Prompt.
Would you please copy each line below that includes the string "risk"?

Given information.
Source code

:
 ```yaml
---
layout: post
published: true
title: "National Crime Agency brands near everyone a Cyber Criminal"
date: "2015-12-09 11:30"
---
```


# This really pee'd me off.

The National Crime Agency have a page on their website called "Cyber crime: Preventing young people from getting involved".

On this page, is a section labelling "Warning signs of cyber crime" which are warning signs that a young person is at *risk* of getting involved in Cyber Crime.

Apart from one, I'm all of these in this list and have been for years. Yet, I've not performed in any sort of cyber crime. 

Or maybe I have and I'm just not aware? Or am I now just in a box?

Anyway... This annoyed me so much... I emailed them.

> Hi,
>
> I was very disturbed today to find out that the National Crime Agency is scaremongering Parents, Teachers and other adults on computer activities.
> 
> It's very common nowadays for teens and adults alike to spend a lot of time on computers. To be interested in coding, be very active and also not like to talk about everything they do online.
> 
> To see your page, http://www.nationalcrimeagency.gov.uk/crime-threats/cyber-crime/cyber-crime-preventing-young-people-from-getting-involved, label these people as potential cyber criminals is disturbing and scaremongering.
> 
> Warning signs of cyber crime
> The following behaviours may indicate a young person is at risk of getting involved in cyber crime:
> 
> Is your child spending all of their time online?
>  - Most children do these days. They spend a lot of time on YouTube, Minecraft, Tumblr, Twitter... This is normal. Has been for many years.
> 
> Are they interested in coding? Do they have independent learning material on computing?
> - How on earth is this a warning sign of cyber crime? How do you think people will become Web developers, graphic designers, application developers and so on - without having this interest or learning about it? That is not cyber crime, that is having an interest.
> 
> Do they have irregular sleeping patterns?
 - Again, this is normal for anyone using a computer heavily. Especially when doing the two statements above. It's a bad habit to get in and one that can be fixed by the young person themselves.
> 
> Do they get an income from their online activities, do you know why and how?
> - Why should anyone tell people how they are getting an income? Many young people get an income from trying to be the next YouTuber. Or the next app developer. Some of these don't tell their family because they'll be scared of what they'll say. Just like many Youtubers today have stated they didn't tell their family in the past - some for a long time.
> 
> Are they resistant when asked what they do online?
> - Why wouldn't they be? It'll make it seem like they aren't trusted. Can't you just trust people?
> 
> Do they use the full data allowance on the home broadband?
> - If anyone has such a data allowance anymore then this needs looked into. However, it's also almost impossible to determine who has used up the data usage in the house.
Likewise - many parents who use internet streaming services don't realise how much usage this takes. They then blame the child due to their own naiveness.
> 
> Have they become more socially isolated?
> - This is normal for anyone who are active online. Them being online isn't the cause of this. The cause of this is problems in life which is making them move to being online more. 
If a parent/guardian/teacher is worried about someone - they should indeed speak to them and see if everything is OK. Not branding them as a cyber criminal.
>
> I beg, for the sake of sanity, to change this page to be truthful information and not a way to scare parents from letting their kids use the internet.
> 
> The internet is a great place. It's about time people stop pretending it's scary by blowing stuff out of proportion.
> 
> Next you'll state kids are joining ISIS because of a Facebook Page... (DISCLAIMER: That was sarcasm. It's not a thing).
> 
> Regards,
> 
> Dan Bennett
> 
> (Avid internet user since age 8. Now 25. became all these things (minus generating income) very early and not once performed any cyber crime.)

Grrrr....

Output.
On this page, is a section labelling "Warning signs of cyber crime" which are warning signs that a young person is at *risk* of getting involved in Cyber Crime.
> The following behaviours may indicate a young person is at risk of getting involved in cyber crime:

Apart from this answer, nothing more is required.